In order to create a Choropleth map, we need a GeoJSON file that defines the areas/boundaries of the state, county, or country that we are interested in. In our case, since we are endeavoring to create a world map, we want a GeoJSON that defines the boundaries of all world countries. For your convenience, we will be providing you with this file, so let's go ahead and download it. Let's name it world_countries.json.

In [None]:
# download countries geojson file
! wget --quiet https://cf-courses-data.s3.us.cloud-object-storage.appdomain.cloud/IBMDeveloperSkillsNetwork-DV0101EN-SkillsNetwork/Data%20Files/world_countries.json
    
print('GeoJSON file downloaded!')

In [None]:
world_geo = r'https://cf-courses-data.s3.us.cloud-object-storage.appdomain.cloud/IBMDeveloperSkillsNetwork-DV0101EN-SkillsNetwork/Data%20Files/world_countries.json' # geojson file

# create a plain world map
world_map = folium.Map(location=[0, 0], zoom_start=2)
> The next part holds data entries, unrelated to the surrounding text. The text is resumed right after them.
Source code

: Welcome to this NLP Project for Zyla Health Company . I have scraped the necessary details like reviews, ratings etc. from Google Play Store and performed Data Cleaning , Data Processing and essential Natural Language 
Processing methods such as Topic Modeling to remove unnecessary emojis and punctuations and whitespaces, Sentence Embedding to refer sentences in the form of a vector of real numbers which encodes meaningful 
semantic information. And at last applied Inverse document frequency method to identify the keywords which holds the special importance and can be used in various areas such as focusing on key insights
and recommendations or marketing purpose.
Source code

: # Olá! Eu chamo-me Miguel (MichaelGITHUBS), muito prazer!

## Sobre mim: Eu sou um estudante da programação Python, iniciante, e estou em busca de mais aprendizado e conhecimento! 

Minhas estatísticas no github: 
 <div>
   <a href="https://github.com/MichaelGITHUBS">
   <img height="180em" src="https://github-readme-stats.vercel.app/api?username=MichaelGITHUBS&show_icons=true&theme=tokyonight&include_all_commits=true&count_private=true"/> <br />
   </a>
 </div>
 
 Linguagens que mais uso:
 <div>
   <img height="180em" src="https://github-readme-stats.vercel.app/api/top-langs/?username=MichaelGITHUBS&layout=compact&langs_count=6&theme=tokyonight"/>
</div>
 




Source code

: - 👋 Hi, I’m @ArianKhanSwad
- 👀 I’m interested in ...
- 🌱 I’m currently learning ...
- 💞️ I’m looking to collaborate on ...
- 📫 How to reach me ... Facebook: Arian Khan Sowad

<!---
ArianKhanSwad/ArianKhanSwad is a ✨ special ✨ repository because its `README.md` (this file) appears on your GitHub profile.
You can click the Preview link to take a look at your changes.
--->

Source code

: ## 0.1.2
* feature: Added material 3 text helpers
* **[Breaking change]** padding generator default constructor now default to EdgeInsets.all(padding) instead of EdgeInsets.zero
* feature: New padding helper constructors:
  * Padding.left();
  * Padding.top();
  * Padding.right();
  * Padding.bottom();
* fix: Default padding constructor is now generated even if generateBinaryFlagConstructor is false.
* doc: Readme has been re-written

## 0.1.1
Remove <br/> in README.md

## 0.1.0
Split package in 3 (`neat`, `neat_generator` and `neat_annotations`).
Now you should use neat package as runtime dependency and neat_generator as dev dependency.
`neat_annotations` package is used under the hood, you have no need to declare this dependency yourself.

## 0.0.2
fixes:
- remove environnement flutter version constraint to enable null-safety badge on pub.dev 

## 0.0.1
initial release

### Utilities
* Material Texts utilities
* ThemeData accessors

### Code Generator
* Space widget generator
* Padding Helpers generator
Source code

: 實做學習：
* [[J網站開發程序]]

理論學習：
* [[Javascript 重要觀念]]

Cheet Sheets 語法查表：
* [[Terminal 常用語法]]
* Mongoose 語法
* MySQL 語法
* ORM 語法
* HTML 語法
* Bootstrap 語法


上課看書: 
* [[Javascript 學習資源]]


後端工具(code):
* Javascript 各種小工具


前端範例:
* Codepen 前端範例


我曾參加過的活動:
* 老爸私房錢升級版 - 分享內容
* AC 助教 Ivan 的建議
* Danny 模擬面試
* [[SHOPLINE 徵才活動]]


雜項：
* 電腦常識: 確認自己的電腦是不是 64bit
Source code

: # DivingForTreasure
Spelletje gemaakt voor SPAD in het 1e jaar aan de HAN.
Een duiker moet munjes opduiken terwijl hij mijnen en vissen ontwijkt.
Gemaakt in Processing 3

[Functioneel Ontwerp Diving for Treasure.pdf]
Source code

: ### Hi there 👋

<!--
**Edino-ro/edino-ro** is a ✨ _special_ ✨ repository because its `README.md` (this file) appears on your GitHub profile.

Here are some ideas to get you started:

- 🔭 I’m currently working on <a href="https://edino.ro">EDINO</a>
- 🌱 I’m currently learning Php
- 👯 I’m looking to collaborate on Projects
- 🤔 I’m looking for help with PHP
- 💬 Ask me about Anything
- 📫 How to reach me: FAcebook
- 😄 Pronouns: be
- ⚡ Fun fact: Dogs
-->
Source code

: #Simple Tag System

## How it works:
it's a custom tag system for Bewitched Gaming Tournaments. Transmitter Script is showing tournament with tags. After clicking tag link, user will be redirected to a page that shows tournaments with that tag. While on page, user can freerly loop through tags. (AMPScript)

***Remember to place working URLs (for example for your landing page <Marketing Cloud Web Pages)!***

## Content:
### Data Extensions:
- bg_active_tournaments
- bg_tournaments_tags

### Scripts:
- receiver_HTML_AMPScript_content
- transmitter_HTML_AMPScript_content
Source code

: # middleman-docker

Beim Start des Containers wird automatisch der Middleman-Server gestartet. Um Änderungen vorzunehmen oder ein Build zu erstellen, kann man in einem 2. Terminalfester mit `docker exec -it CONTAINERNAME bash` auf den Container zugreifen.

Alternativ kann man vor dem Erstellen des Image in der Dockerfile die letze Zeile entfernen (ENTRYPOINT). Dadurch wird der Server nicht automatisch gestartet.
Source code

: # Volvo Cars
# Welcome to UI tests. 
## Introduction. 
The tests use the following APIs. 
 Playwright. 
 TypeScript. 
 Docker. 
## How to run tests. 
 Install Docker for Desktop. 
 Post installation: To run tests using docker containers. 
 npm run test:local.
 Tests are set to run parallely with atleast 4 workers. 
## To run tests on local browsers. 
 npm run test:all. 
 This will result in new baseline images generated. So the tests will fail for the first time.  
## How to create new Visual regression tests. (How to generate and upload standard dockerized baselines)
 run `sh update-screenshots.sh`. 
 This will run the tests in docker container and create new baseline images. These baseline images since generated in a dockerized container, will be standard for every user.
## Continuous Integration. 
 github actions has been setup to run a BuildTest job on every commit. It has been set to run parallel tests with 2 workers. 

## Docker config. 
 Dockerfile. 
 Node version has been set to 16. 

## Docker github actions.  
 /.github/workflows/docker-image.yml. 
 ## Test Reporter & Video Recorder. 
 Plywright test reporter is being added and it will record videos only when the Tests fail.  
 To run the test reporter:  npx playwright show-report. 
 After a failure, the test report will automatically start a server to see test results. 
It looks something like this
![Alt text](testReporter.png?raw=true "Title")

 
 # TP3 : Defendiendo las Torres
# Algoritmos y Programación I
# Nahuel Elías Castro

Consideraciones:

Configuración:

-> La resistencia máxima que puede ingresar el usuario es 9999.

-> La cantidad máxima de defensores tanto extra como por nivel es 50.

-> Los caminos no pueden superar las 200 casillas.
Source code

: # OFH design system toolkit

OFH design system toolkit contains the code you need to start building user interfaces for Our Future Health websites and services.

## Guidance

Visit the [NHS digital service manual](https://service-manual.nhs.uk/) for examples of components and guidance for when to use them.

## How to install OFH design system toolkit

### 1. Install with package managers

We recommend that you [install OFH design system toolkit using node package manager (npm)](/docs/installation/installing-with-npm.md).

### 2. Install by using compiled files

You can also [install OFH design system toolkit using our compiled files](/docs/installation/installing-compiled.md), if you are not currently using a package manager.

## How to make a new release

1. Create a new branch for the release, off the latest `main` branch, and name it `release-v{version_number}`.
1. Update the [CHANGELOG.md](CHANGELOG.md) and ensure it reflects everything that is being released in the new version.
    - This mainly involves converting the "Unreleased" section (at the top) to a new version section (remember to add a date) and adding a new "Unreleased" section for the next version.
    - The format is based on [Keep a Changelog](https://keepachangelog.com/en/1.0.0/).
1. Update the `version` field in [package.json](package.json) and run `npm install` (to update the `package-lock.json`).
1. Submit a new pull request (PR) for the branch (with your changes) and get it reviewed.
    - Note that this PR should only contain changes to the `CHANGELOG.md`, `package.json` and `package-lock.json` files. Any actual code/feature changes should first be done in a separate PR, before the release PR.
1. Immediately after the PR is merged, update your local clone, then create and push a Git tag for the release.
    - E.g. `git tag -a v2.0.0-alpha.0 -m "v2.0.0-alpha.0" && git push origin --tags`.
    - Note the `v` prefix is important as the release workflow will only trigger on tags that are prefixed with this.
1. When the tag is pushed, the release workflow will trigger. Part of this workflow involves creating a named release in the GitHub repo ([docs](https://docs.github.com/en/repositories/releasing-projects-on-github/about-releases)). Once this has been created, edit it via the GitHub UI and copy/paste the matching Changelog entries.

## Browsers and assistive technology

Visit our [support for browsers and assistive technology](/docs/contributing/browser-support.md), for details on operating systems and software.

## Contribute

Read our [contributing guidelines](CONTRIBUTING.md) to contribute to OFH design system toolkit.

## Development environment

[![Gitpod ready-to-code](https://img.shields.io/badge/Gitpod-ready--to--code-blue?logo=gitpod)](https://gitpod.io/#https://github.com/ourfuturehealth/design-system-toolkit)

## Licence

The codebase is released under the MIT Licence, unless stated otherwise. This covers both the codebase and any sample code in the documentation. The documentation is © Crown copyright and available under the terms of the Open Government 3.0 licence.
And now to create a `Choropleth` map, we will use the *choropleth* method with the following main parameters:

1. `geo_data`, which is the GeoJSON file.
2. `data`, which is the dataframe containing the data.
3. `columns`, which represents the columns in the dataframe that will be used to create the `Choropleth` map.
4. `key_on`, which is the key or variable in the GeoJSON file that contains the name of the variable of interest. To determine that, you will need to open the GeoJSON file using any text editor and note the name of the key or variable that contains the name of the countries, since the countries are our variable of interest. In this case, **name** is the key in the GeoJSON file that contains the name of the countries. Note that this key is case_sensitive, so you need to pass exactly as it exists in the GeoJSON file.


In [None]:
# generate choropleth map using the total immigration of each country to Canada from 1980 to 2013
world_map.choropleth(
    geo_data=world_geo,
    data=df_can,
    columns=['Country', 'Total'],
    key_on='feature.properties.name',
    fill_color='YlOrRd', 
    fill_opacity=0.7, 
    line_opacity=0.2,
    legend_name='Immigration to Canada',
    reset=True
)

# display map
world_map

As per our Choropleth map legend, the darker the color of a country and the closer the color to red, the higher the number of immigrants from that country. Accordingly, the highest immigration over the course of 33 years (from 1980 to 2013) was from China, India, and the Philippines, followed by Poland, Pakistan, and interestingly, the US.